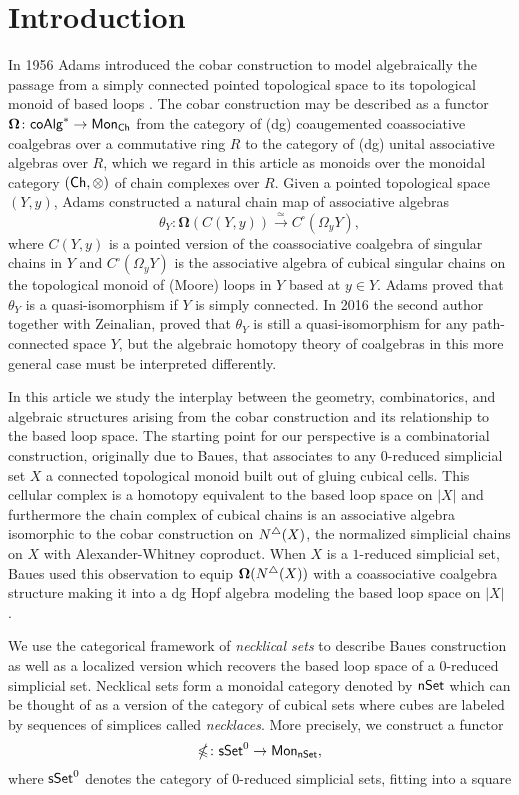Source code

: 
\section{Introduction}

In 1956 Adams introduced the cobar construction to model algebraically the passage from a simply connected pointed topological space to its topological monoid of based loops \cite{Adams}. The cobar construction may be described as a functor $\mathbf{\Omega} \colon \mathsf{coAlg}^* \to \mathsf{Mon}_{\mathsf{Ch}}$ from the category of (dg) coaugemented coassociative coalgebras over a commutative ring $R$ to the category of (dg) unital associative algebras over $R$, which we regard in this article as monoids over the monoidal category $(\mathsf{Ch}, \otimes) $ of chain complexes over $R$. Given a pointed topological space $(Y,y)$, Adams constructed a natural chain map of associative algebras
$$\theta_Y \colon \mathbf{\Omega}(C(Y,y)) \xrightarrow{\simeq} C^{\square}(\Omega_yY),$$ where $C(Y,y)$ is a pointed version of the coassociative coalgebra of singular chains in $Y$ and $C^{\square}(\Omega_yY)$ is the associative algebra of cubical singular chains on the topological monoid of (Moore) loops in $Y$ based at $y \in Y$. Adams proved that $\theta_Y$ is a quasi-isomorphism if $Y$ is simply connected. In 2016 the second author together with Zeinalian, proved that $\theta_Y$ is still a quasi-isomorphism for any path-connected space $Y$, but the algebraic homotopy theory of coalgebras in this more general case must be interpreted differently.

In this article we study the interplay between the geometry, combinatorics, and algebraic structures arising from the cobar construction and its relationship to the based loop space. The starting point for our perspective is a combinatorial construction, originally due to Baues, that associates to any $0$-reduced simplicial set $X$ a connected topological monoid built out of gluing cubical cells.  This cellular complex is a homotopy equivalent to the based loop space on $|X|$ and furthermore the chain complex of cubical chains is an associative algebra isomorphic to the cobar construction on $N^{\triangle}(X)$, the normalized simplicial chains on $X$ with Alexander-Whitney coproduct. When $X$ is a $1$-reduced simplicial set, Baues used this observation to equip $\mathbf{\Omega}( N^{\triangle} (X) )$ with a coassociative coalgebra structure making it into a dg Hopf algebra modeling the based loop space on $|X|$ \cite{Baues}. 

We use the categorical framework of \textit{necklical sets} to describe Baues construction as well as a localized version which recovers the based loop space of a $0$-reduced simplicial set. Necklical sets form a monoidal category denoted by $\mathsf{nSet}$ which can be thought of as a version of the category of cubical sets where cubes are labeled by sequences of simplices called \textit{necklaces}. More precisely, we construct a functor $$\mathbb{\Omega} \colon \mathsf{sSet}^0 \to \mathsf{Mon}_{\mathsf{nSet}},$$ where $\mathsf{sSet}^0$ denotes the category of $0$-reduced simplicial sets, fitting into a square

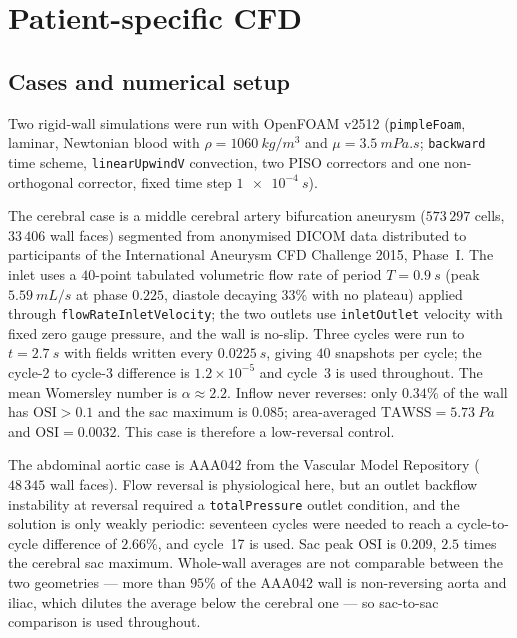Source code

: \documentclass[11pt,a4paper]{article}
\newcommand{\TAWSS}{\mathrm{TAWSS}}
\newcommand{\OSI}{\mathrm{OSI}}
\begin{document}
\section{Patient-specific CFD}
\label{sec:cfd}

\subsection{Cases and numerical setup}

Two rigid-wall simulations were run with OpenFOAM v2512 (\texttt{pimpleFoam},
laminar, Newtonian blood with $\rho=\SI{1060}{kg/m^3}$ and
$\mu=\SI{3.5}{mPa.s}$; \texttt{backward} time scheme,
\texttt{linearUpwindV} convection, two PISO correctors and one
non-orthogonal corrector, fixed time step $\SI{1e-4}{s}$).

The cerebral case is a middle cerebral artery bifurcation aneurysm
($573\,297$ cells, $33\,406$ wall faces) segmented from anonymised DICOM data
distributed to participants of the International Aneurysm CFD Challenge
2015, Phase~I. The inlet uses a $40$-point tabulated volumetric flow rate of
period $T=\SI{0.9}{s}$ (peak $\SI{5.59}{mL/s}$ at phase $0.225$, diastole
decaying $33\%$ with no plateau) applied through
\texttt{flowRateInletVelocity}; the two outlets use \texttt{inletOutlet}
velocity with fixed zero gauge pressure, and the wall is no-slip. Three
cycles were run to $t=\SI{2.7}{s}$ with fields written every
$\SI{0.0225}{s}$, giving $40$ snapshots per cycle; the cycle-2 to cycle-3
difference is $1.2\times10^{-5}$ and cycle~3 is used throughout. The mean
Womersley number is $\alpha\approx2.2$. Inflow never reverses: only $0.34\%$
of the wall has $\OSI>0.1$ and the sac maximum is $0.085$; area-averaged
$\TAWSS=\SI{5.73}{Pa}$ and $\OSI=0.0032$. This case is therefore a
low-reversal control.

The abdominal aortic case is AAA042 from the Vascular Model Repository
($48\,345$ wall faces). Flow reversal is physiological here, but an outlet
backflow instability at reversal required a \texttt{totalPressure} outlet
condition, and the solution is only weakly periodic: seventeen cycles were
needed to reach a cycle-to-cycle difference of $2.66\%$, and cycle~17 is
used. Sac peak $\OSI$ is $0.209$, $2.5$ times the cerebral sac maximum.
Whole-wall averages are not comparable between the two geometries --- more
than $95\%$ of the AAA042 wall is non-reversing aorta and iliac, which
dilutes the average below the cerebral one --- so sac-to-sac comparison is
used throughout.
\end{document}

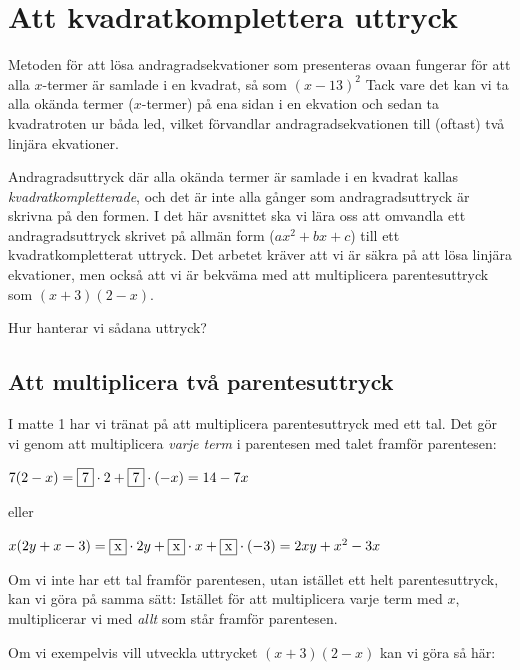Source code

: \section{Att kvadratkomplettera uttryck}

Metoden för att lösa andragradsekvationer som presenteras ovaan fungerar för att alla $x$-termer är samlade i en kvadrat, så som $(x - 13)^2$
Tack vare det kan vi ta alla okända termer ($x$-termer) på ena sidan i en ekvation och sedan ta kvadratroten ur båda led, vilket förvandlar andragradsekvationen till (oftast) två linjära ekvationer.

Andragradsuttryck där alla okända termer är samlade i en kvadrat kallas \emph{kvadratkompletterade}, och det är inte alla gånger som andragradsuttryck är skrivna på den formen.
I det här avsnittet ska vi lära oss att omvandla ett andragradsuttryck skrivet på allmän form ($ax^2 + bx + c$) till ett kvadratkompletterat uttryck.
Det arbetet kräver att vi är säkra på att lösa linjära ekvationer, men också att vi är bekväma med att multiplicera parentesuttryck som $(x+3)(2-x)$.

Hur hanterar vi sådana uttryck?

\subsection{Att multiplicera två parentesuttryck}

I matte 1 har vi tränat på att multiplicera parentesuttryck med ett tal.
Det gör vi genom att multiplicera \emph{varje term} i parentesen med talet framför parentesen:

\begin{center}
$7(2-x) = \framebox{7} \cdot 2 + \framebox{7} \cdot (-x) = 14 - 7x$

eller

$x(2y+x-3) = \framebox{x} \cdot 2y + \framebox{x} \cdot x + \framebox{x} \cdot (-3) = 2xy + x^2 - 3x$
\end{center}

Om vi inte har ett tal framför parentesen, utan istället ett helt parentesuttryck, kan vi göra på samma sätt:
Istället för att multiplicera varje term med $x$, multiplicerar vi med \emph{allt} som står framför parentesen.

Om vi exempelvis vill utveckla uttrycket $(x+3)(2-x)$ kan vi göra så här:

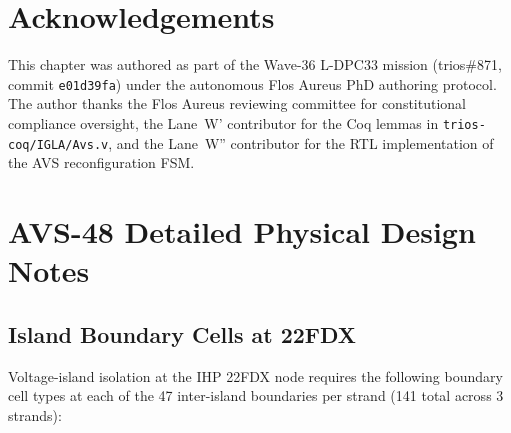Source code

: \section*{Acknowledgements}

This chapter was authored as part of the Wave-36 L-DPC33 mission
(trios\#871, commit \texttt{e01d39fa}) under the autonomous Flos Aureus
PhD authoring protocol.  The author thanks the Flos Aureus reviewing
committee for constitutional compliance oversight, the Lane~W' contributor
for the Coq lemmas in \texttt{trios-coq/IGLA/Avs.v}, and the
Lane~W'' contributor for the RTL implementation of the AVS
reconfiguration FSM.

%

\appendix

\section{AVS-48 Detailed Physical Design Notes}
\label{app:physical_design}

\subsection{Island Boundary Cells at 22FDX}

Voltage-island isolation at the IHP 22FDX node requires the following
boundary cell types at each of the 47 inter-island boundaries per strand
(141 total across 3 strands):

====

Exercise: The response must restate each line of the material above exactly and contain no images.

Exercise response:
Source code

: 
\section{Introduction}

In 1956 Adams introduced the cobar construction to model algebraically the passage from a simply connected pointed topological space to its topological monoid of based loops \cite{Adams}. The cobar construction may be described as a functor $\mathbf{\Omega} \colon \mathsf{coAlg}^* \to \mathsf{Mon}_{\mathsf{Ch}}$ from the category of (dg) coaugemented coassociative coalgebras over a commutative ring $R$ to the category of (dg) unital associative algebras over $R$, which we regard in this article as monoids over the monoidal category $(\mathsf{Ch}, \otimes) $ of chain complexes over $R$. Given a pointed topological space $(Y,y)$, Adams constructed a natural chain map of associative algebras
$$\theta_Y \colon \mathbf{\Omega}(C(Y,y)) \xrightarrow{\simeq} C^{\square}(\Omega_yY),$$ where $C(Y,y)$ is a pointed version of the coassociative coalgebra of singular chains in $Y$ and $C^{\square}(\Omega_yY)$ is the associative algebra of cubical singular chains on the topological monoid of (Moore) loops in $Y$ based at $y \in Y$. Adams proved that $\theta_Y$ is a quasi-isomorphism if $Y$ is simply connected. In 2016 the second author together with Zeinalian, proved that $\theta_Y$ is still a quasi-isomorphism for any path-connected space $Y$, but the algebraic homotopy theory of coalgebras in this more general case must be interpreted differently.

In this article we study the interplay between the geometry, combinatorics, and algebraic structures arising from the cobar construction and its relationship to the based loop space. The starting point for our perspective is a combinatorial construction, originally due to Baues, that associates to any $0$-reduced simplicial set $X$ a connected topological monoid built out of gluing cubical cells.  This cellular complex is a homotopy equivalent to the based loop space on $|X|$ and furthermore the chain complex of cubical chains is an associative algebra isomorphic to the cobar construction on $N^{\triangle}(X)$, the normalized simplicial chains on $X$ with Alexander-Whitney coproduct. When $X$ is a $1$-reduced simplicial set, Baues used this observation to equip $\mathbf{\Omega}( N^{\triangle} (X) )$ with a coassociative coalgebra structure making it into a dg Hopf algebra modeling the based loop space on $|X|$ \cite{Baues}. 

We use the categorical framework of \textit{necklical sets} to describe Baues construction as well as a localized version which recovers the based loop space of a $0$-reduced simplicial set. Necklical sets form a monoidal category denoted by $\mathsf{nSet}$ which can be thought of as a version of the category of cubical sets where cubes are labeled by sequences of simplices called \textit{necklaces}. More precisely, we construct a functor $$\mathbb{\Omega} \colon \mathsf{sSet}^0 \to \mathsf{Mon}_{\mathsf{nSet}},$$ where $\mathsf{sSet}^0$ denotes the category of $0$-reduced simplicial sets, fitting into a square

Source code

: \documentclass[11pt,a4paper]{article}
\newcommand{\TAWSS}{\mathrm{TAWSS}}
\newcommand{\OSI}{\mathrm{OSI}}
\begin{document}
\section{Patient-specific CFD}
\label{sec:cfd}

\subsection{Cases and numerical setup}

Two rigid-wall simulations were run with OpenFOAM v2512 (\texttt{pimpleFoam},
laminar, Newtonian blood with $\rho=\SI{1060}{kg/m^3}$ and
$\mu=\SI{3.5}{mPa.s}$; \texttt{backward} time scheme,
\texttt{linearUpwindV} convection, two PISO correctors and one
non-orthogonal corrector, fixed time step $\SI{1e-4}{s}$).

The cerebral case is a middle cerebral artery bifurcation aneurysm
($573\,297$ cells, $33\,406$ wall faces) segmented from anonymised DICOM data
distributed to participants of the International Aneurysm CFD Challenge
2015, Phase~I. The inlet uses a $40$-point tabulated volumetric flow rate of
period $T=\SI{0.9}{s}$ (peak $\SI{5.59}{mL/s}$ at phase $0.225$, diastole
decaying $33\%$ with no plateau) applied through
\texttt{flowRateInletVelocity}; the two outlets use \texttt{inletOutlet}
velocity with fixed zero gauge pressure, and the wall is no-slip. Three
cycles were run to $t=\SI{2.7}{s}$ with fields written every
$\SI{0.0225}{s}$, giving $40$ snapshots per cycle; the cycle-2 to cycle-3
difference is $1.2\times10^{-5}$ and cycle~3 is used throughout. The mean
Womersley number is $\alpha\approx2.2$. Inflow never reverses: only $0.34\%$
of the wall has $\OSI>0.1$ and the sac maximum is $0.085$; area-averaged
$\TAWSS=\SI{5.73}{Pa}$ and $\OSI=0.0032$. This case is therefore a
low-reversal control.

The abdominal aortic case is AAA042 from the Vascular Model Repository
($48\,345$ wall faces). Flow reversal is physiological here, but an outlet
backflow instability at reversal required a \texttt{totalPressure} outlet
condition, and the solution is only weakly periodic: seventeen cycles were
needed to reach a cycle-to-cycle difference of $2.66\%$, and cycle~17 is
used. Sac peak $\OSI$ is $0.209$, $2.5$ times the cerebral sac maximum.
Whole-wall averages are not comparable between the two geometries --- more
than $95\%$ of the AAA042 wall is non-reversing aorta and iliac, which
dilutes the average below the cerebral one --- so sac-to-sac comparison is
used throughout.
\end{document}

Source code

: \section{Att kvadratkomplettera uttryck}

Metoden för att lösa andragradsekvationer som presenteras ovaan fungerar för att alla $x$-termer är samlade i en kvadrat, så som $(x - 13)^2$
Tack vare det kan vi ta alla okända termer ($x$-termer) på ena sidan i en ekvation och sedan ta kvadratroten ur båda led, vilket förvandlar andragradsekvationen till (oftast) två linjära ekvationer.

Andragradsuttryck där alla okända termer är samlade i en kvadrat kallas \emph{kvadratkompletterade}, och det är inte alla gånger som andragradsuttryck är skrivna på den formen.
I det här avsnittet ska vi lära oss att omvandla ett andragradsuttryck skrivet på allmän form ($ax^2 + bx + c$) till ett kvadratkompletterat uttryck.
Det arbetet kräver att vi är säkra på att lösa linjära ekvationer, men också att vi är bekväma med att multiplicera parentesuttryck som $(x+3)(2-x)$.

Hur hanterar vi sådana uttryck?

\subsection{Att multiplicera två parentesuttryck}

I matte 1 har vi tränat på att multiplicera parentesuttryck med ett tal.
Det gör vi genom att multiplicera \emph{varje term} i parentesen med talet framför parentesen:

\begin{center}
$7(2-x) = \framebox{7} \cdot 2 + \framebox{7} \cdot (-x) = 14 - 7x$

eller

$x(2y+x-3) = \framebox{x} \cdot 2y + \framebox{x} \cdot x + \framebox{x} \cdot (-3) = 2xy + x^2 - 3x$
\end{center}

Om vi inte har ett tal framför parentesen, utan istället ett helt parentesuttryck, kan vi göra på samma sätt:
Istället för att multiplicera varje term med $x$, multiplicerar vi med \emph{allt} som står framför parentesen.

Om vi exempelvis vill utveckla uttrycket $(x+3)(2-x)$ kan vi göra så här:

Source code

: \section*{Acknowledgements}

This chapter was authored as part of the Wave-36 L-DPC33 mission
(trios\#871, commit \texttt{e01d39fa}) under the autonomous Flos Aureus
PhD authoring protocol.  The author thanks the Flos Aureus reviewing
committee for constitutional compliance oversight, the Lane~W' contributor
for the Coq lemmas in \texttt{trios-coq/IGLA/Avs.v}, and the
Lane~W'' contributor for the RTL implementation of the AVS
reconfiguration FSM.

%

\appendix

\section{AVS-48 Detailed Physical Design Notes}
\label{app:physical_design}

\subsection{Island Boundary Cells at 22FDX}

Voltage-island isolation at the IHP 22FDX node requires the following
boundary cell types at each of the 47 inter-island boundaries per strand
(141 total across 3 strands):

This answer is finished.